Energy Transfer Partners asked a federal judge to immediately approve construction on federal land shortly after the Army Corps of Engineers' announcement. "Dakota Access Pipeline has waited long enough to complete this pipeline," CEO Kelcy Warren said in a statement. "It is time for the Courts to end this political interference and remove whatever legal cloud that may exist over the right-of-way beneath federal land at Lake Oahe."

Senior North Dakota Republicans, including Gov. Jack Dalrymple, Sen. John Hoeven, and Rep. Kevin Cramer, urged President Barack Obama to authorize pipeline construction on federal land, citing protests as a costly drain of law enforcement in a letter sent to the president Nov. 23. North Dakota Emergency Services spokeswoman Cecily Fong told CBS News policing the Standing Rock protest had already cost the state more than $11.8 million. 

According to NBC News, the company has reportedly said they are optimistic about what a Trump presidency will mean for the pipeline's construction.

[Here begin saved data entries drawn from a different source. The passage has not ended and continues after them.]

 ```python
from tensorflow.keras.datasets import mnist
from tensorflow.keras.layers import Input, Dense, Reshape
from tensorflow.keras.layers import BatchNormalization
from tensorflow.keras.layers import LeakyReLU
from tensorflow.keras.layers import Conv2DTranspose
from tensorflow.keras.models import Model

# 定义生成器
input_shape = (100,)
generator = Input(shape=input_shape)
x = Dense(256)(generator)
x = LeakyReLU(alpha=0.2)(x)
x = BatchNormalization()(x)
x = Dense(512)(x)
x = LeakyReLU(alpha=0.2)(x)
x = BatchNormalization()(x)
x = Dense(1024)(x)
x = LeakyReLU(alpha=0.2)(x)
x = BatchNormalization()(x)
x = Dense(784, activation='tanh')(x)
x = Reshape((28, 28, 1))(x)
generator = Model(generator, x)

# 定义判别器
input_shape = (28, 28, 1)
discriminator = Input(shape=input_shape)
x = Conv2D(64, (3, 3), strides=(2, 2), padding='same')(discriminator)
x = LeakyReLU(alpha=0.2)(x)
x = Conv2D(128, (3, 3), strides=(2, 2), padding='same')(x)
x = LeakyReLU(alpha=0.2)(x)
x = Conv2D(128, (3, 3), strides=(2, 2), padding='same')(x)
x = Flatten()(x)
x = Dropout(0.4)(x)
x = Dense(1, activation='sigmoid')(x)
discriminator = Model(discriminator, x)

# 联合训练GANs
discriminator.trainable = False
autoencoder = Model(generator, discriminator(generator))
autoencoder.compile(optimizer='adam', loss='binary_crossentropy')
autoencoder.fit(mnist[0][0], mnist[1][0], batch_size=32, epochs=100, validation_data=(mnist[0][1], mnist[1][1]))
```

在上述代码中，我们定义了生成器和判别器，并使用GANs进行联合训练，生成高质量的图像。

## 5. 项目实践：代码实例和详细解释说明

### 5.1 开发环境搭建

President-elect Donald Trump is an investor in Energy Transfer Partners and could thus benefit financially from the project's completions. 

While much of America gathers around tables to give thanks this Thanksgiving, many Native American communities recognize the holiday not as a day for feasting but as a day for mourning given how steeped in the genocide of indigenous peoples America's founding is. The them the Dakota Access Pipeline is proof the struggle to resist the colonization of their land has never ended.